Vasari affirms that Pietro Cavallini is the author of the mosaics in the tribune of Santa Maria-in-Trastevere. If this is true, he deserves high rank amongst the painters of his time, who preserved the style of the Cosmati and the traditions of the Roman school, combined with new Tuscan elements.
The birth of Pietro Cavallini has not been recorded. He was an artist of talent, and it would appear, extensively employed in Rome when Giotto visited the city. Vasari writes of his labours in many parts of Italy, but nothing is certain as to this except that he was employed at a good salary by King Robert of Naples in 1308. Unfortunately for Cavallini’s fame, his works in Southern Italy have perished, but we may still assign to him with some propriety a mosaic in San Crisogono in Rome, representing, on a large scale, the Virgin enthroned with the infant Christ in benediction, supported by St. James holding a book, and St. Chrysogonus, in a warrior’s dress, grasping a sword.
A slightly Byzantine character, more noticeable than in Santa Maria-in-Trastevere, would place this mosaic amongst the earlier works of the master. The Virgin, of a majestic presence, still displays feeble lower parts and an overproportioned head. Her eyes are somewhat large and open. The child’s head is regular and its attitude natural. The figures generally are long and well draped, and the colour pleasant.
Of the paintings in this church assigned to Cavallini by Vasari, not a trace remains, but there are still vestiges of frescoes in the church of Santa Maria-in-Trastevere, which, though damaged by time, are in the style of the mosaics of the tribune.
Above a door, to the right inside the entrance, is a half figure of the Virgin with the infant Christ holding an orb and giving a blessing. This group is of less intricacy than the mosaics in design, and whilst the large head, slender neck, and defective hands of the Virgin betray a certain feebleness, the marked outlines, angular draperies, and absence of relief by shadow prove that Cavallini was more skilled in mosaics than in painting. Another Virgin with a puny Christ in her arms, a little less defective than the foregoing, but much repainted in the draperies, may be noticed near the chief portal.

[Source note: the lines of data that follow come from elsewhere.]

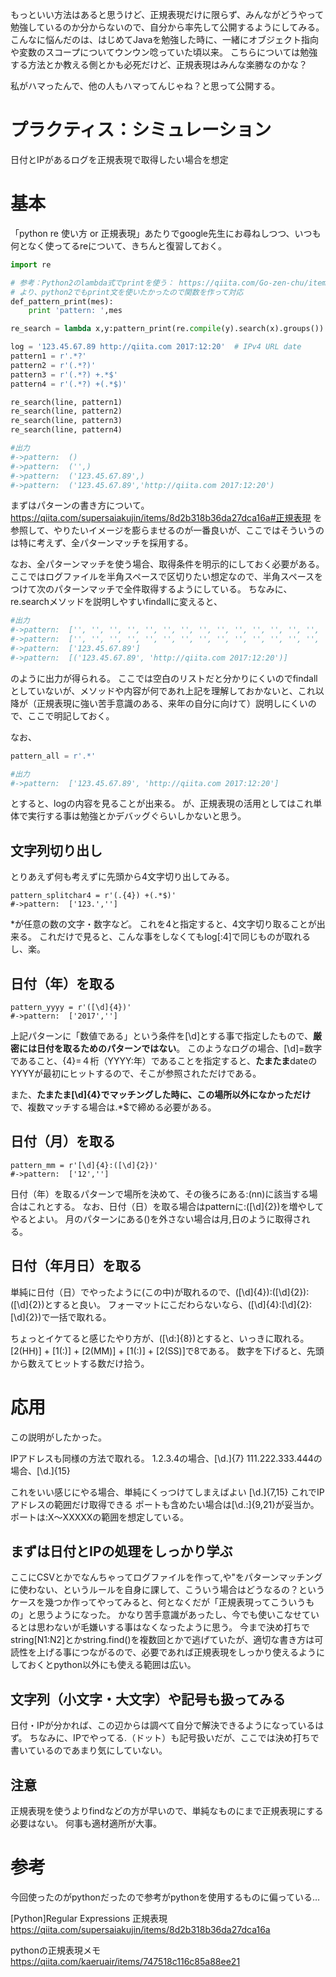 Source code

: もっといい方法はあると思うけど、正規表現だけに限らず、みんながどうやって勉強しているのか分からないので、自分から率先して公開するようにしてみる。
こんなに悩んだのは、はじめてJavaを勉強した時に、一緒にオブジェクト指向や変数のスコープについてウンウン唸っていた頃以来。
こちらについては勉強する方法とか教える側とかも必死だけど、正規表現はみんな楽勝なのかな？

私がハマったんで、他の人もハマってんじゃね？と思って公開する。


# プラクティス：シミュレーション
日付とIPがあるログを正規表現で取得したい場合を想定

# 基本
「python re 使い方 or 正規表現」あたりでgoogle先生にお尋ねしつつ、いつも何となく使ってるreについて、きちんと復習しておく。

``` training1.py
import re

# 参考：Python2のlambda式でprintを使う： https://qiita.com/Go-zen-chu/items/135bab27cea5ef27e1f8
# より、python2でもprint文を使いたかったので関数を作って対応
def_pattern_print(mes):
    print 'pattern: ',mes

re_search = lambda x,y:pattern_print(re.compile(y).search(x).groups())

log = '123.45.67.89 http://qiita.com 2017:12:20'  # IPv4 URL date
pattern1 = r'.*?'
pattern2 = r'(.*?)'
pattern3 = r'(.*?) +.*$'
pattern4 = r'(.*?) +(.*$)'

re_search(line, pattern1)
re_search(line, pattern2)
re_search(line, pattern3)
re_search(line, pattern4)

#出力
#->pattern:  ()
#->pattern:  ('',)
#->pattern:  ('123.45.67.89',)
#->pattern:  ('123.45.67.89','http://qiita.com 2017:12:20')
```

まずはパターンの書き方について。
https://qiita.com/supersaiakujin/items/8d2b318b36da27dca16a#正規表現
を参照して、やりたいイメージを膨らませるのが一番良いが、ここではそういうのは特に考えず、全パターンマッチを採用する。

なお、全パターンマッチを使う場合、取得条件を明示的にしておく必要がある。
ここではログファイルを半角スペースで区切りたい想定なので、半角スペースをつけて次のパターンマッチで全件取得するようにしている。
ちなみに、re.searchメソッドを説明しやすいfindallに変えると、

``` training1.py
#出力
#->pattern:  ['', '', '', '', '', '', '', '', '', '', '', '', '', '', '','', '', '', '', '', '', '', '', '', '', '', '', '', '', '', '', '', '', '', '','', '', '', '', '', '']
#->pattern:  ['', '', '', '', '', '', '', '', '', '', '', '', '', '', '','', '', '', '', '', '', '', '', '', '', '', '', '', '', '', '', '', '', '', '','', '', '', '', '', '']
#->pattern:  ['123.45.67.89']
#->pattern:  [('123.45.67.89', 'http://qiita.com 2017:12:20')]
```

のように出力が得られる。
ここでは空白のリストだと分かりにくいのでfindallとしていないが、メソッドや内容が何であれ上記を理解しておかないと、これ以降が（正規表現に強い苦手意識のある、来年の自分に向けて）説明しにくいので、ここで明記しておく。

なお、

``` training1.py
pattern_all = r'.*'

#出力
#->pattern:  ['123.45.67.89', 'http://qiita.com 2017:12:20']
```

とすると、logの内容を見ることが出来る。
が、正規表現の活用としてはこれ単体で実行する事は勉強とかデバッグぐらいしかないと思う。

## 文字列切り出し
とりあえず何も考えずに先頭から4文字切り出してみる。

```
pattern_splitchar4 = r'(.{4}) +(.*$)'
#->pattern:  ['123.','']
```
*が任意の数の文字・数字など。
これを4と指定すると、4文字切り取ることが出来る。
これだけで見ると、こんな事をしなくてもlog[:4]で同じものが取れるし、楽。

## 日付（年）を取る

```
pattern_yyyy = r'([\d]{4})'
#->pattern:  ['2017','']
```

上記パターンに「数値である」という条件を[\d]とする事で指定したもので、**厳密には日付を取るためのパターンではない**。
このようなログの場合、[\d]=数字であること、{4}=４桁（YYYY:年）であることを指定すると、**たまたま**dateのYYYYが最初にヒットするので、そこが参照されただけである。

また、**たまたま[\d]{4}でマッチングした時に、この場所以外になかっただけ**で、複数マッチする場合は.*$で締める必要がある。

## 日付（月）を取る

```
pattern_mm = r'[\d]{4}:([\d]{2})'
#->pattern:  ['12','']
```

日付（年）を取るパターンで場所を決めて、その後ろにある:(nn)に該当する場合はこれとする。
なお、日付（日）を取る場合はpatternに:([\d]{2})を増やしてやるとよい。
月のパターンにある()を外さない場合は月,日のように取得される。

## 日付（年月日）を取る
単純に日付（日）でやったように(この中)が取れるので、([\d]{4}):([\d]{2}):([\d]{2})とすると良い。
フォーマットにこだわらないなら、([\d]{4}:[\d]{2}:[\d]{2})で一括で取れる。

ちょっとイケてると感じたやり方が、([\d:]{8})とすると、いっきに取れる。
[2(HH)] + [1(:)] + [2(MM)] + [1(:)] +
 [2(SS)]で8である。
数字を下げると、先頭から数えてヒットする数だけ拾う。

# 応用
この説明がしたかった。

IPアドレスも同様の方法で取れる。
1.2.3.4の場合、[\d\.]{7}
111.222.333.444の場合、[\d\.]{15}

これをいい感じにやる場合、単純にくっつけてしまえばよい
[\d\.]{7,15}
これでIPアドレスの範囲だけ取得できる
ポートも含めたい場合は[\d\.:]{9,21}が妥当か。
ポートは:X～XXXXXの範囲を想定している。

## まずは日付とIPの処理をしっかり学ぶ

ここにCSVとかでなんちゃってログファイルを作って,や"をパターンマッチングに使わない、というルールを自身に課して、こういう場合はどうなるの？というケースを幾つか作ってやってみると、何となくだが「正規表現ってこういうもの」と思うようになった。
かなり苦手意識があったし、今でも使いこなせているとは思わないが毛嫌いする事はなくなったように思う。
今まで決め打ちでstring[N1:N2]とかstring.find()を複数回とかで逃げていたが、適切な書き方は可読性を上げる事につながるので、必要であれば正規表現をしっかり使えるようにしておくとpython以外にも使える範囲は広い。

## 文字列（小文字・大文字）や記号も扱ってみる
日付・IPが分かれば、この辺からは調べて自分で解決できるようになっているはず。
ちなみに、IPでやってる.（ドット）も記号扱いだが、ここでは決め打ちで書いているのであまり気にしていない。

## 注意
正規表現を使うよりfindなどの方が早いので、単純なものにまで正規表現にする必要はない。
何事も適材適所が大事。

# 参考
今回使ったのがpythonだったので参考がpythonを使用するものに偏っている…

[Python]Regular Expressions 正規表現
https://qiita.com/supersaiakujin/items/8d2b318b36da27dca16a

pythonの正規表現メモ
https://qiita.com/kaeruair/items/747518c116c85a88ee21
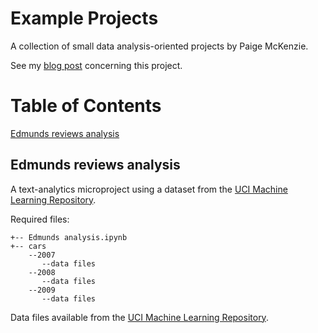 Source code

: # Example Projects

A collection of small data analysis-oriented projects by Paige McKenzie. 

See my [blog post](https://p-mckenzie.github.io/2017/12/12/instacart-part-1/ "Instacart Part 1 - Feature Engineering") concerning this project.

Table of Contents
======
[Edmunds reviews analysis](##-Edmunds-reviews-analysis) 

## Edmunds reviews analysis
A text-analytics microproject using a dataset from the [UCI Machine Learning Repository](http://archive.ics.uci.edu/ml/datasets/opinrank+review+dataset).

Required files:
```
+-- Edmunds analysis.ipynb
+-- cars
    --2007
       --data files
    --2008
       --data files
	--2009
       --data files
```
Data files available from  the [UCI Machine Learning Repository](http://archive.ics.uci.edu/ml/datasets/opinrank+review+dataset). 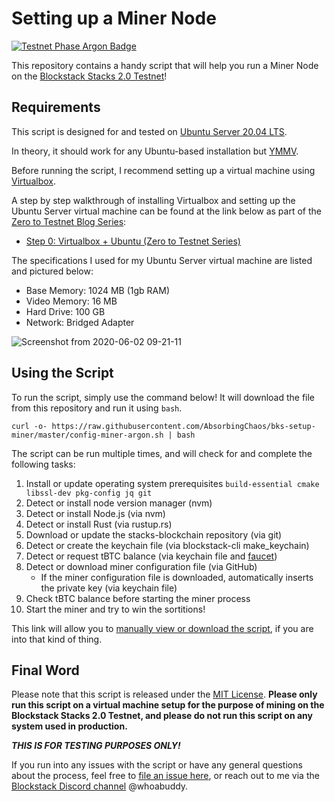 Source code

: # Setting up a Miner Node

[![Testnet Phase Argon Badge](https://img.shields.io/static/v1?label=Stacks%202.0%20Testnet%20Phase&message=%232%20Argon&color=9cf&style=for-the-badge)](https://forum.blockstack.org/t/stacks-2-0-testnet-coming-soon/10510)

This repository contains a handy script that will help you run a Miner Node on the [Blockstack Stacks 2.0 Testnet](https://testnet.blockstack.org/)!

## Requirements

This script is designed for and tested on [Ubuntu Server 20.04 LTS](https://ubuntu.com/server).

In theory, it should work for any Ubuntu-based installation but [YMMV](https://dictionary.cambridge.org/us/dictionary/english/ymmv).

Before running the script, I recommend setting up a virtual machine using [Virtualbox](https://www.virtualbox.org/).

A step by step walkthrough of installing Virtualbox and setting up the Ubuntu Server virtual machine can be found at the link below as part of the [Zero to Testnet Blog Series](https://app.sigle.io/whoabuddy.id.blockstack/):

- [Step 0: Virtualbox + Ubuntu (Zero to Testnet Series)](https://app.sigle.io/whoabuddy.id.blockstack/6ZSqK6yEwu5bqqGCjOZZH)

The specifications I used for my Ubuntu Server virtual machine are listed and pictured below:

- Base Memory: 1024 MB (1gb RAM)
- Video Memory: 16 MB
- Hard Drive: 100 GB
- Network: Bridged Adapter

![Screenshot from 2020-06-02 09-21-11](https://user-images.githubusercontent.com/9038904/83544659-1b291580-a4b3-11ea-8ec9-ffb2cf16d52c.png)

## Using the Script

To run the script, simply use the command below! It will download the file from this repository and run it using `bash`.

```
curl -o- https://raw.githubusercontent.com/AbsorbingChaos/bks-setup-miner/master/config-miner-argon.sh | bash
```

The script can be run multiple times, and will check for and complete the following tasks:

1. Install or update operating system prerequisites `build-essential cmake libssl-dev pkg-config jq git`
2. Detect or install node version manager (nvm)
3. Detect or install Node.js (via nvm)
4. Detect or install Rust (via rustup.rs)
5. Download or update the stacks-blockchain repository (via git)
6. Detect or create the keychain file (via blockstack-cli make_keychain)
7. Detect or request tBTC balance (via keychain file and [faucet](https://testnet.blockstack.org/faucet))
8. Detect or download miner configuration file (via GitHub)
    - If the miner configuration file is downloaded, automatically inserts the private key (via keychain file)
9. Check tBTC balance before starting the miner process
10. Start the miner and try to win the sortitions!

This link will allow you to [manually view or download the script](https://github.com/AbsorbingChaos/bks-setup-miner/blob/master/config-miner-argon.sh), if you are into that kind of thing.

## Final Word

Please note that this script is released under the [MIT License](LICENSE). __Please only run this script on a virtual machine setup for the purpose of mining on the Blockstack Stacks 2.0 Testnet, and please do not run this script on any system used in production.__

__*THIS IS FOR TESTING PURPOSES ONLY!*__

If you run into any issues with the script or have any general questions about the process, feel free to [file an issue here](https://github.com/AbsorbingChaos/bks-setup-miner/issues), or reach out to me via the [Blockstack Discord channel](https://community.blockstack.org/discord) @whoabuddy.
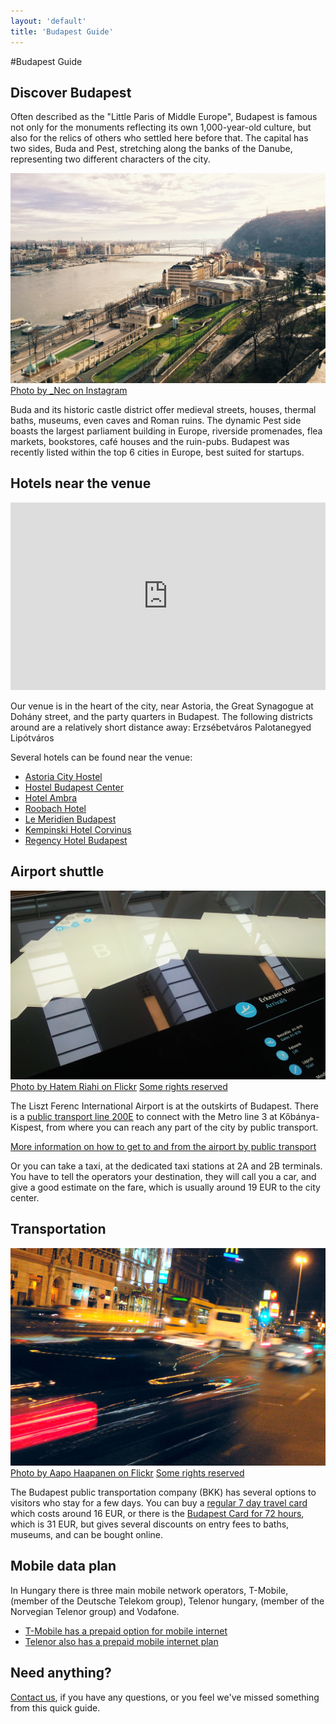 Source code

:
 ```yaml
---
layout: 'default'
title: 'Budapest Guide'
---
```


#Budapest Guide

## Discover Budapest

Often described as the "Little Paris of Middle Europe", Budapest is famous not only for the monuments reflecting its own 1,000-year-old culture, but also for the relics of others who settled here before that. The capital has two sides, Buda and Pest, stretching along the banks of the Danube, representing two different characters of the city.

<div class="decoration">
	<img src="/images/budapest.jpg" />
	<span class="credit"><a href="http://instagram.com/p/w6F_3Cohzn">Photo by _Nec on Instagram</a></span>
</div>

Buda and its historic castle district offer medieval streets, houses, thermal baths, museums, even caves and Roman ruins. The dynamic Pest side boasts the largest parliament building in Europe, riverside promenades, flea markets, bookstores, café houses and the ruin-pubs.
Budapest was recently listed within the top 6 cities in Europe, best suited for startups.


## Hotels near the venue

<div class="decoration">
	<iframe src="https://www.google.com/maps/embed?pb=!1m14!1m12!1m3!1d5391.356897504714!2d19.056338403789283!3d47.4961771547755!2m3!1f0!2f0!3f0!3m2!1i1024!2i768!4f13.1!5e0!3m2!1shu!2shu!4v1422976561957" width="100%" height="300" frameborder="0" style="border:0"></iframe>
</div>

Our venue is in the heart of the city, near Astoria, the Great Synagogue at Dohány street, and the party quarters in Budapest. The following districts around are a relatively short distance away:
Erzsébetváros
Palotanegyed
Lipótváros

Several hotels can be found near the venue:

- [Astoria City Hostel](http://astoriacityhostel.com/)
- [Hostel Budapest Center](http://www.hostelbudapestcenter.com/)
- [Hotel Ambra](http://hotelambra.hu/en)
- [Roobach Hotel](http://www.roombachhotel.com/)
- [Le Meridien Budapest](http://www.lemeridienbudapest.com/)
- [Kempinski Hotel Corvinus](http://www.kempinski.com/en/budapest/hotel-corvinus/welcome/)
- [Regency Hotel Budapest](http://regencyhotelbudapest.com/)


## Airport shuttle

<div class="decoration">
	<img src="/images/budapest_airport.jpg" alt="Photo by Hatem Riahi on Flickr" class="airport" />
	<span class="credit"><a href="https://www.flickr.com/photos/hatm/5566002012">Photo by Hatem Riahi on Flickr</a> <a href="https://creativecommons.org/licenses/by/2.0/">Some rights reserved</a></span>
</div>

The Liszt Ferenc International Airport is at the outskirts of Budapest. 
There is a [public transport line 200E](http://www.bkk.hu/en/2012/07/take-public-transport-from-liszt-ferenc-airport-to-the-centre-of-budapest/) 
to connect with the Metro line 3 at Kőbánya-Kispest, from where you can reach any part of the city by public transport.


[More information on how to get to and from the airport by public transport](http://www.bkk.hu/apps/docs/terkep/repter.pdf)

Or you can take a taxi, at the dedicated taxi stations at 2A and 2B terminals. You have to tell the operators your destination, 
they will call you a car, and give a good estimate on the fare, which is usually around 19 EUR to the city center.

## Transportation

<div class="decoration">
	<img src="/images/budapest_traffic.jpg" alt="Photo by Aapo Haapanen on Flickr" />
	<span class="credit"><a href="https://www.flickr.com/photos/decade_null/1858868091">Photo by Aapo Haapanen on Flickr</a> <a href="https://creativecommons.org/licenses/by/2.0/">Some rights reserved</a></span>
</div>

The Budapest public transportation company (BKK) has several options to visitors who stay for a few days.
You can buy a [regular 7 day travel card](http://www.bkk.hu/en/budapest-7-day-travel-card/) which costs around 16 EUR, 
or there is the [Budapest Card for 72 hours](http://www.budapest-card.com/en/), which is 31 EUR, but gives several 
discounts on entry fees to baths, museums, and can be bought online.


## Mobile data plan

In Hungary there is three main mobile network operators, T-Mobile, (member of the Deutsche Telekom group), Telenor hungary, 
(member of the Norvegian Telenor group) and Vodafone.

- [T-Mobile has a prepaid option for mobile internet](http://www.t-mobile.hu/english/mobilinternet/pre_paid#Domino_net_100)
- [Telenor also has a prepaid mobile internet plan](http://www.telenor.hu/en/en/kartyas-tarifa/limit-net)


## Need anything?

[Contact us](mailto:team@jsconfbp.com), if you have any questions, or you feel we've missed something from this quick guide.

In the porch outside are two frescoes, one of which represents the Annunciation with a figure of a prophet, the second depicts the same subject, with the addition of God sending the infant Christ bearing a cross to the Virgin.
Cavallini, here, is a follower of the Roman school, and an eminent master. It must have been fortunate for Giotto that, on his arrival, he should have found such a man ready to assist him. It was only natural that Cavallini, having helped a stranger in the mosaics of the old basilica of San Pietro, should subconsciously adopt something of that stranger’s style. It is clear, as Vasari states, that Cavallini was Giotto’s disciple and “mixed his manner with that of the Greeks.” After taking instruction in Rome he adopted, at least in mosaics, something of the Florentine manner. But he went still further, and in adorning the arches of San Paolo-fuorile-Mura, he was content to carry out the designs of Giotto even after Giotto left Rome.